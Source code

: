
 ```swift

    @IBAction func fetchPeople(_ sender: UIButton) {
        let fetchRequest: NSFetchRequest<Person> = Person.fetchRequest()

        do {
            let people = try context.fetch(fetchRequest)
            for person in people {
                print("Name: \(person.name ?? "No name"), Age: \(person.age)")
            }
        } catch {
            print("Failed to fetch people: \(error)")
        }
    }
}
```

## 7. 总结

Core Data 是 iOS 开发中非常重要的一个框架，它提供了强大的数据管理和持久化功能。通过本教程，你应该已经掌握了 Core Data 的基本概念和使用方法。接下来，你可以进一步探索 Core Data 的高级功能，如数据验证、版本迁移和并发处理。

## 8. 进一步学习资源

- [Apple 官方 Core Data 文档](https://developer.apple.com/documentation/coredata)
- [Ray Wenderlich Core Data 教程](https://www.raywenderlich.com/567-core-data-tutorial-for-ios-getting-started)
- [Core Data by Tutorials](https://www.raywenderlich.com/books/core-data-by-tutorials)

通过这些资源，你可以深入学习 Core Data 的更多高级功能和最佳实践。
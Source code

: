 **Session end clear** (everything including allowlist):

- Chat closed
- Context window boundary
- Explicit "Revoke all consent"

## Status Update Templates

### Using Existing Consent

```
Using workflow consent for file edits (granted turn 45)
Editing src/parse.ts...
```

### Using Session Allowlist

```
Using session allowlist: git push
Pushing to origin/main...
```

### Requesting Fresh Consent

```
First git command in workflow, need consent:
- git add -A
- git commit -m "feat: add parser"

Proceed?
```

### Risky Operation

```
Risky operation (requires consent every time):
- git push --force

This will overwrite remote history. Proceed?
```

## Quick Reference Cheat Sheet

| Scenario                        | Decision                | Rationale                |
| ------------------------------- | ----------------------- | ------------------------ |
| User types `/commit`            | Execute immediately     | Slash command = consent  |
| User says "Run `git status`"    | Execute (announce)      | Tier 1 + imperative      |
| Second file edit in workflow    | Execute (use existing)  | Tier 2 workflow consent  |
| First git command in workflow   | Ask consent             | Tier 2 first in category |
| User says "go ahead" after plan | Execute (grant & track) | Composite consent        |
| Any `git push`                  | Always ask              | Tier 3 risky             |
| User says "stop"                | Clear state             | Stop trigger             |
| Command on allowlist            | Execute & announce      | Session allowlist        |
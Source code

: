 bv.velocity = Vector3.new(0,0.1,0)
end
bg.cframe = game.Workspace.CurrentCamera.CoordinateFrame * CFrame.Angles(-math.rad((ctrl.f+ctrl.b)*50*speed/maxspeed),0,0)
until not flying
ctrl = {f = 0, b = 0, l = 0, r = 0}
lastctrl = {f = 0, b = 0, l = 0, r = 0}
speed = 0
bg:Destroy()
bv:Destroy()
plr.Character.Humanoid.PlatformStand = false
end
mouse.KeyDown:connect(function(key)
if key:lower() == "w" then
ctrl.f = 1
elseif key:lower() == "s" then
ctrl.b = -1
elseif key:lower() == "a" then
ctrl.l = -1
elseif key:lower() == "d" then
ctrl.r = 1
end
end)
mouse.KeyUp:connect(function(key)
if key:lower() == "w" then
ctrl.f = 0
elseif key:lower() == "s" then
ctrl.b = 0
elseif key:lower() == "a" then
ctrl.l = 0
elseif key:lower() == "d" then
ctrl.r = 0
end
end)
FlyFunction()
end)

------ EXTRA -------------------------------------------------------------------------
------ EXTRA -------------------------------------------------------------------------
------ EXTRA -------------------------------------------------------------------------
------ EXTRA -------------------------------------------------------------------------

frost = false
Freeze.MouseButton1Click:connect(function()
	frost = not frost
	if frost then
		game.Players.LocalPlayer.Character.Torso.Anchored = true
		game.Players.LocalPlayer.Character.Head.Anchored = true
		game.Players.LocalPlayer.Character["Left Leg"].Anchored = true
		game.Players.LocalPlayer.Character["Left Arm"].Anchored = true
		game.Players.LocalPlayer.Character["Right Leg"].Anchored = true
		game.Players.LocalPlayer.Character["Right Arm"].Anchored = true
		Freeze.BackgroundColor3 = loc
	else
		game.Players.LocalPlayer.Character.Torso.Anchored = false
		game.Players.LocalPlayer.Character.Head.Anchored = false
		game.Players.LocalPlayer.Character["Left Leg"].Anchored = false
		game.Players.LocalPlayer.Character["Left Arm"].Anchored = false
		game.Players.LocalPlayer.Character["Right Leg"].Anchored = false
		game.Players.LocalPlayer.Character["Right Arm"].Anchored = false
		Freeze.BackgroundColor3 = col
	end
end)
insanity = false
================================
Print all the entries above. Keep each one exact.

Source code

:
 ```swift

    @IBAction func fetchPeople(_ sender: UIButton) {
        let fetchRequest: NSFetchRequest<Person> = Person.fetchRequest()

        do {
            let people = try context.fetch(fetchRequest)
            for person in people {
                print("Name: \(person.name ?? "No name"), Age: \(person.age)")
            }
        } catch {
            print("Failed to fetch people: \(error)")
        }
    }
}
```

## 7. 总结

Core Data 是 iOS 开发中非常重要的一个框架，它提供了强大的数据管理和持久化功能。通过本教程，你应该已经掌握了 Core Data 的基本概念和使用方法。接下来，你可以进一步探索 Core Data 的高级功能，如数据验证、版本迁移和并发处理。

## 8. 进一步学习资源

- [Apple 官方 Core Data 文档](https://developer.apple.com/documentation/coredata)
- [Ray Wenderlich Core Data 教程](https://www.raywenderlich.com/567-core-data-tutorial-for-ios-getting-started)
- [Core Data by Tutorials](https://www.raywenderlich.com/books/core-data-by-tutorials)

通过这些资源，你可以深入学习 Core Data 的更多高级功能和最佳实践。
Source code

: **Session end clear** (everything including allowlist):

- Chat closed
- Context window boundary
- Explicit "Revoke all consent"

## Status Update Templates

### Using Existing Consent

```
Using workflow consent for file edits (granted turn 45)
Editing src/parse.ts...
```

### Using Session Allowlist

```
Using session allowlist: git push
Pushing to origin/main...
```

### Requesting Fresh Consent

```
First git command in workflow, need consent:
- git add -A
- git commit -m "feat: add parser"

Proceed?
```

### Risky Operation

```
Risky operation (requires consent every time):
- git push --force

This will overwrite remote history. Proceed?
```

## Quick Reference Cheat Sheet

| Scenario                        | Decision                | Rationale                |
| ------------------------------- | ----------------------- | ------------------------ |
| User types `/commit`            | Execute immediately     | Slash command = consent  |
| User says "Run `git status`"    | Execute (announce)      | Tier 1 + imperative      |
| Second file edit in workflow    | Execute (use existing)  | Tier 2 workflow consent  |
| First git command in workflow   | Ask consent             | Tier 2 first in category |
| User says "go ahead" after plan | Execute (grant & track) | Composite consent        |
| Any `git push`                  | Always ask              | Tier 3 risky             |
| User says "stop"                | Clear state             | Stop trigger             |
| Command on allowlist            | Execute & announce      | Session allowlist        |
Source code

: bv.velocity = Vector3.new(0,0.1,0)
end
bg.cframe = game.Workspace.CurrentCamera.CoordinateFrame * CFrame.Angles(-math.rad((ctrl.f+ctrl.b)*50*speed/maxspeed),0,0)
until not flying
ctrl = {f = 0, b = 0, l = 0, r = 0}
lastctrl = {f = 0, b = 0, l = 0, r = 0}
speed = 0
bg:Destroy()
bv:Destroy()
plr.Character.Humanoid.PlatformStand = false
end
mouse.KeyDown:connect(function(key)
if key:lower() == "w" then
ctrl.f = 1
elseif key:lower() == "s" then
ctrl.b = -1
elseif key:lower() == "a" then
ctrl.l = -1
elseif key:lower() == "d" then
ctrl.r = 1
end
end)
mouse.KeyUp:connect(function(key)
if key:lower() == "w" then
ctrl.f = 0
elseif key:lower() == "s" then
ctrl.b = 0
elseif key:lower() == "a" then
ctrl.l = 0
elseif key:lower() == "d" then
ctrl.r = 0
end
end)
FlyFunction()
end)

------ EXTRA -------------------------------------------------------------------------
------ EXTRA -------------------------------------------------------------------------
------ EXTRA -------------------------------------------------------------------------
------ EXTRA -------------------------------------------------------------------------

frost = false
Freeze.MouseButton1Click:connect(function()
	frost = not frost
	if frost then
		game.Players.LocalPlayer.Character.Torso.Anchored = true
		game.Players.LocalPlayer.Character.Head.Anchored = true
		game.Players.LocalPlayer.Character["Left Leg"].Anchored = true
		game.Players.LocalPlayer.Character["Left Arm"].Anchored = true
		game.Players.LocalPlayer.Character["Right Leg"].Anchored = true
		game.Players.LocalPlayer.Character["Right Arm"].Anchored = true
		Freeze.BackgroundColor3 = loc
	else
		game.Players.LocalPlayer.Character.Torso.Anchored = false
		game.Players.LocalPlayer.Character.Head.Anchored = false
		game.Players.LocalPlayer.Character["Left Leg"].Anchored = false
		game.Players.LocalPlayer.Character["Left Arm"].Anchored = false
		game.Players.LocalPlayer.Character["Right Leg"].Anchored = false
		game.Players.LocalPlayer.Character["Right Arm"].Anchored = false
		Freeze.BackgroundColor3 = col
	end
end)
insanity = false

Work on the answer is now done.